-- MATERIALS PROVIDED follows --

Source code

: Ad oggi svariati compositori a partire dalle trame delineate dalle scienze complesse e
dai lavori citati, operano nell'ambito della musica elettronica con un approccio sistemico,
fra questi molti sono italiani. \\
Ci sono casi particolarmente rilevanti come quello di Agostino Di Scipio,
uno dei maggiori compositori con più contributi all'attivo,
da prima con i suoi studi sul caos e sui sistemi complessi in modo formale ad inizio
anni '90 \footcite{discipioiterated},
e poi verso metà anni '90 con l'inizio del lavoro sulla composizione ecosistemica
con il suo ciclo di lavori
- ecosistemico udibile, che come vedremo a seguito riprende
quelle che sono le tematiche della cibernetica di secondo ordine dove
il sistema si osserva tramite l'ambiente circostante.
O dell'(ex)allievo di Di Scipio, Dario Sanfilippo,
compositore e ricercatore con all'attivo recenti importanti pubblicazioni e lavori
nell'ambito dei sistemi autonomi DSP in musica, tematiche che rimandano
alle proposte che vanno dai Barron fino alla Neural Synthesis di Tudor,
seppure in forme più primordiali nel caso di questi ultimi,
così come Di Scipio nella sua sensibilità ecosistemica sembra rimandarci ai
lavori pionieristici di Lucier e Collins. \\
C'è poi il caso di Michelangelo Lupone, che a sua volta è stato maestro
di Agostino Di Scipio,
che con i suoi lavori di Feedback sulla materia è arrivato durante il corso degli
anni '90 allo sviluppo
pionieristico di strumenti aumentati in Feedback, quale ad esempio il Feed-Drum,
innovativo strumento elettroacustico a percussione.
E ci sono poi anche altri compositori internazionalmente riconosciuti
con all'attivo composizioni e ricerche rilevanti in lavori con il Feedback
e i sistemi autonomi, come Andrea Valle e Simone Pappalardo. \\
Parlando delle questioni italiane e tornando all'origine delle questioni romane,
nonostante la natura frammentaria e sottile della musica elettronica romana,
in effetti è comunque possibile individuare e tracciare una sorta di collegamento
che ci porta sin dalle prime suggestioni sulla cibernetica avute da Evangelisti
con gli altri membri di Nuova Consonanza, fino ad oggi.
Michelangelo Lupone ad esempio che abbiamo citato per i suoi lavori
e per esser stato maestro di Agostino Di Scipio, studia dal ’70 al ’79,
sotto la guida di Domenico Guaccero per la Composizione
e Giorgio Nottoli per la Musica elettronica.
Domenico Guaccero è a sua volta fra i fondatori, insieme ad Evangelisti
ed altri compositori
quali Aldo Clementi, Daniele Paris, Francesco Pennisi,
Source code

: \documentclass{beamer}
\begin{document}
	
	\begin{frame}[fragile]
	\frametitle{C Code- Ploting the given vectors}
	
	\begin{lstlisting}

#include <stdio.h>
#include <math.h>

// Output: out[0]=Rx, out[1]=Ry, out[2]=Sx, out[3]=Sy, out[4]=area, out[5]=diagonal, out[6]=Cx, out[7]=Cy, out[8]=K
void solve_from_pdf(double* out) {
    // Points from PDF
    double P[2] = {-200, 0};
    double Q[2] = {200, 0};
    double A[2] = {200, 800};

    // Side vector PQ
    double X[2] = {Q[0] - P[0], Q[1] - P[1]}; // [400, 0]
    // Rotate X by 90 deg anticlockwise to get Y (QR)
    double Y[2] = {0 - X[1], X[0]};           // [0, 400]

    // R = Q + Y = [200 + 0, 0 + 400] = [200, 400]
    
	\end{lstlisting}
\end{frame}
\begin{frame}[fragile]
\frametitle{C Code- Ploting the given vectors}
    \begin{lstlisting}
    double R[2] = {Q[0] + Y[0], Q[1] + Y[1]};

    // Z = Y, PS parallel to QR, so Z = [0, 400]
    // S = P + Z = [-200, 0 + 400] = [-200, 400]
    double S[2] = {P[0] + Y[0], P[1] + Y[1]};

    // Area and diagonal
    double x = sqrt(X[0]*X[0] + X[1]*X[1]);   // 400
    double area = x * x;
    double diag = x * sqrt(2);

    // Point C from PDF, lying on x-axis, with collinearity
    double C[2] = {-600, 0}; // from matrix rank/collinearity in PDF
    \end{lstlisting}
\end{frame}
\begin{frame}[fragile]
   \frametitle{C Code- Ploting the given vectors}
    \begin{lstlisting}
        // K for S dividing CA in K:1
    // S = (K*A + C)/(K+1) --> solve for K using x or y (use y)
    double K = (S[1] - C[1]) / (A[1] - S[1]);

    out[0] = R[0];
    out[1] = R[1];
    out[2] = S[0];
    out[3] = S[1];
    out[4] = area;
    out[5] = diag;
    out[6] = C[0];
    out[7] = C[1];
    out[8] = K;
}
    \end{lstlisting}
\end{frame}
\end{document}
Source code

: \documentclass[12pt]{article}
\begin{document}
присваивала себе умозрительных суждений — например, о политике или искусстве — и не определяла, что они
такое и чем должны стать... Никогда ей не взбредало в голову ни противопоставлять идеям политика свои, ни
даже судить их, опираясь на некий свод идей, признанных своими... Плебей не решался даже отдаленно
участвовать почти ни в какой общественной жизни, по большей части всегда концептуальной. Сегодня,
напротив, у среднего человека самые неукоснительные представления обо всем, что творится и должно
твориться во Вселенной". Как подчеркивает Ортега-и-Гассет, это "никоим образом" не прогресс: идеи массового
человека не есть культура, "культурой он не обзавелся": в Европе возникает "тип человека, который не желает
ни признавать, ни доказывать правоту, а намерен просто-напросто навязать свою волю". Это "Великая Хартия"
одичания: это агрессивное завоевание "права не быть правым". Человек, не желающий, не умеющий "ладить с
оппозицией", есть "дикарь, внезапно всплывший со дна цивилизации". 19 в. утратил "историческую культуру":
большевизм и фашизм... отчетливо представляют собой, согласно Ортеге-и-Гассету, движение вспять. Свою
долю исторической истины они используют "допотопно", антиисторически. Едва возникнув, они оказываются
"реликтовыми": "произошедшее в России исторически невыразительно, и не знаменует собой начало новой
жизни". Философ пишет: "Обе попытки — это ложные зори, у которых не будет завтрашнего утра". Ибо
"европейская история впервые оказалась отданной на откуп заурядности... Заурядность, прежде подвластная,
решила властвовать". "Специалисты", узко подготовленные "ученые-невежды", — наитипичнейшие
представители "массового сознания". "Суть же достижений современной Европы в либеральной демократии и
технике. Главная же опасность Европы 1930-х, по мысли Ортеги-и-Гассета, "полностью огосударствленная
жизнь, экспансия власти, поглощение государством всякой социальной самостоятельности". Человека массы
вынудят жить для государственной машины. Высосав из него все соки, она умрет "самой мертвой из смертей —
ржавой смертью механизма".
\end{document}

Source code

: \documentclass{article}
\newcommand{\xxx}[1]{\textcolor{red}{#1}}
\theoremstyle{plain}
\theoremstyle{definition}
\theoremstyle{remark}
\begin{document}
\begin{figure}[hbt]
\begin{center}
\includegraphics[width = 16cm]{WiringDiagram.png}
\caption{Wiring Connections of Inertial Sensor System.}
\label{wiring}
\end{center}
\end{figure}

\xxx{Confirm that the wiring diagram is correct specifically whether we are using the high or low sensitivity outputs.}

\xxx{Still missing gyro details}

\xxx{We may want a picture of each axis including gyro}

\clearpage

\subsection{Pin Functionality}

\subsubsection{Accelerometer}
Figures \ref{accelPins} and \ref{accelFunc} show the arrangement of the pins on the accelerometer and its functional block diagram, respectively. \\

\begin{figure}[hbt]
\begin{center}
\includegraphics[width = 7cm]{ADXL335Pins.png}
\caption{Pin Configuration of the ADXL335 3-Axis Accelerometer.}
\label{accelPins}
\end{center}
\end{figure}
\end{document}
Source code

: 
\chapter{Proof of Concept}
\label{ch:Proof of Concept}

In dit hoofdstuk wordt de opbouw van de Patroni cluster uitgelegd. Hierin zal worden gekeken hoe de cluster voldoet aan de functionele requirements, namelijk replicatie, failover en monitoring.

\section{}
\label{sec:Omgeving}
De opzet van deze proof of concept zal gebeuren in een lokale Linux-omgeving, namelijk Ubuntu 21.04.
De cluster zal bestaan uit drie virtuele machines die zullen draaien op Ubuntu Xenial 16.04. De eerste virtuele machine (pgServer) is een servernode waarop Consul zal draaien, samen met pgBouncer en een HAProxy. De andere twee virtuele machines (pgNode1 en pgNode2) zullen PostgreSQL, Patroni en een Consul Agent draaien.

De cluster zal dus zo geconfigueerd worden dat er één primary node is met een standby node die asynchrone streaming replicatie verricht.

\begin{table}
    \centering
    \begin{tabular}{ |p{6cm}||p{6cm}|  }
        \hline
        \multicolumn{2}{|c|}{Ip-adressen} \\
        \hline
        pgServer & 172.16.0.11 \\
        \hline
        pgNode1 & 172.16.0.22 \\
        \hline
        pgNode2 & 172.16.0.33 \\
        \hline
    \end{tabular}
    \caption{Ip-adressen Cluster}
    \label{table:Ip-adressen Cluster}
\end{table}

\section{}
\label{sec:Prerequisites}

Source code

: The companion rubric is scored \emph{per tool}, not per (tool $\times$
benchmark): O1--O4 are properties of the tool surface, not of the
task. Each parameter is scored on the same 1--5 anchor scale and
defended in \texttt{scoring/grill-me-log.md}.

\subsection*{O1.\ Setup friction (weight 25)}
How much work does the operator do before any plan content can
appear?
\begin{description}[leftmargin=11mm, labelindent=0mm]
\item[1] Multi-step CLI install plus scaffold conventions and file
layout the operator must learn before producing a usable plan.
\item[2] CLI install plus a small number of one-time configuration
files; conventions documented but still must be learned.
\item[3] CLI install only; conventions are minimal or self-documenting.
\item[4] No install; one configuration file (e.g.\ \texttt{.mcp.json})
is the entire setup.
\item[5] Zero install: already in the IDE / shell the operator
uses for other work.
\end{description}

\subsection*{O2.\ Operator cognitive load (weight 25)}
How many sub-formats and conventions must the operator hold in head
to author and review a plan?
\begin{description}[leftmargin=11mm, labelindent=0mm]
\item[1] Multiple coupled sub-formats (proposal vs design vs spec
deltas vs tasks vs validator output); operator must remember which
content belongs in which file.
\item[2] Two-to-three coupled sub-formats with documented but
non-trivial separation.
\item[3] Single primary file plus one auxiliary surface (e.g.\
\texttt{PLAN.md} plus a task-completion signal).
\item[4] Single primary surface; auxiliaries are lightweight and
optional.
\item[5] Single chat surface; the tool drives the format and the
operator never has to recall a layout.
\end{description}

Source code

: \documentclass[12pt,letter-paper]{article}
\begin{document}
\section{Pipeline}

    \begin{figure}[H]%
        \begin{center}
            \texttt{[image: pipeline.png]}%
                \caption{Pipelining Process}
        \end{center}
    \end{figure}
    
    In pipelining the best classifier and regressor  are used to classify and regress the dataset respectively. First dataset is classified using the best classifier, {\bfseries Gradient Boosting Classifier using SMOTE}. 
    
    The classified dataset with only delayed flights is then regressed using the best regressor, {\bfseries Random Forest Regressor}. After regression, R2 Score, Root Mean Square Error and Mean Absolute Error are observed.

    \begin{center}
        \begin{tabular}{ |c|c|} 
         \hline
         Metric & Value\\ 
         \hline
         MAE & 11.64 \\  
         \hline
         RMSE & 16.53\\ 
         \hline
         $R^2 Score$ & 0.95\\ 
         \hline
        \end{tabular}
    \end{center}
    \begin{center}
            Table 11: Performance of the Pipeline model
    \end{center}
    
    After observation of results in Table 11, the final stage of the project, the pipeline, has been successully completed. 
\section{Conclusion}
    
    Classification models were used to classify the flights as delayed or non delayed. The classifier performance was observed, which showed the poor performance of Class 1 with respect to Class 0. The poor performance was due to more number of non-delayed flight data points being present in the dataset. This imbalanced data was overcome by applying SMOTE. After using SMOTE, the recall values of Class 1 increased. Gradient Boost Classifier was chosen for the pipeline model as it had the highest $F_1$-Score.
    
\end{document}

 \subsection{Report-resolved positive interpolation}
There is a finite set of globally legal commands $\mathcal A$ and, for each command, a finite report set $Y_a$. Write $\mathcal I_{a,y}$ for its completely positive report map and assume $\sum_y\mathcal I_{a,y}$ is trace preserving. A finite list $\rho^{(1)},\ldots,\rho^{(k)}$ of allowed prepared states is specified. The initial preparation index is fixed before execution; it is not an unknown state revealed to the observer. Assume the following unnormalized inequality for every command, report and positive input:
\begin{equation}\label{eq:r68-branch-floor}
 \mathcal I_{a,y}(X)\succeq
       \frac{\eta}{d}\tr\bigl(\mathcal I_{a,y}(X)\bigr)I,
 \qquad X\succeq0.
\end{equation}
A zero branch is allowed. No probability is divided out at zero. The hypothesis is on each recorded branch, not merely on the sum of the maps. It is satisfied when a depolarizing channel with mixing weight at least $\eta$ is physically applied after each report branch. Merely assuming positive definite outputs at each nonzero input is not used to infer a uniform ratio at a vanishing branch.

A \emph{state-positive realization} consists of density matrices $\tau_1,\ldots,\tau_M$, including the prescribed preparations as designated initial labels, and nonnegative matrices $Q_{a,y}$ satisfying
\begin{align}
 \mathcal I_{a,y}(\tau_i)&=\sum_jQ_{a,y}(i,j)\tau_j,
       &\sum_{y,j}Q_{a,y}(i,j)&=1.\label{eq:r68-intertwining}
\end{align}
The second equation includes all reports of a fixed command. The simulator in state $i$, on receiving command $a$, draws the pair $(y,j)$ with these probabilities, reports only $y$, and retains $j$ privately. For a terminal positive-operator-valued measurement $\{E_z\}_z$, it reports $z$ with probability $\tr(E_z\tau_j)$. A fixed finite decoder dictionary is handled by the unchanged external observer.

-- MATERIALS PROVIDED concluded --

*EXERCISE DESCRIPTION*.
Stop at the line containing "nell'ambito dei sistemi". Please print exactly every line before it from the start of the records, plus that line itself, and nothing else.

*REPLY*.
Source code

: Ad oggi svariati compositori a partire dalle trame delineate dalle scienze complesse e
dai lavori citati, operano nell'ambito della musica elettronica con un approccio sistemico,
fra questi molti sono italiani. \\
Ci sono casi particolarmente rilevanti come quello di Agostino Di Scipio,
uno dei maggiori compositori con più contributi all'attivo,
da prima con i suoi studi sul caos e sui sistemi complessi in modo formale ad inizio
anni '90 \footcite{discipioiterated},
e poi verso metà anni '90 con l'inizio del lavoro sulla composizione ecosistemica
con il suo ciclo di lavori
- ecosistemico udibile, che come vedremo a seguito riprende
quelle che sono le tematiche della cibernetica di secondo ordine dove
il sistema si osserva tramite l'ambiente circostante.
O dell'(ex)allievo di Di Scipio, Dario Sanfilippo,
compositore e ricercatore con all'attivo recenti importanti pubblicazioni e lavori
nell'ambito dei sistemi autonomi DSP in musica, tematiche che rimandano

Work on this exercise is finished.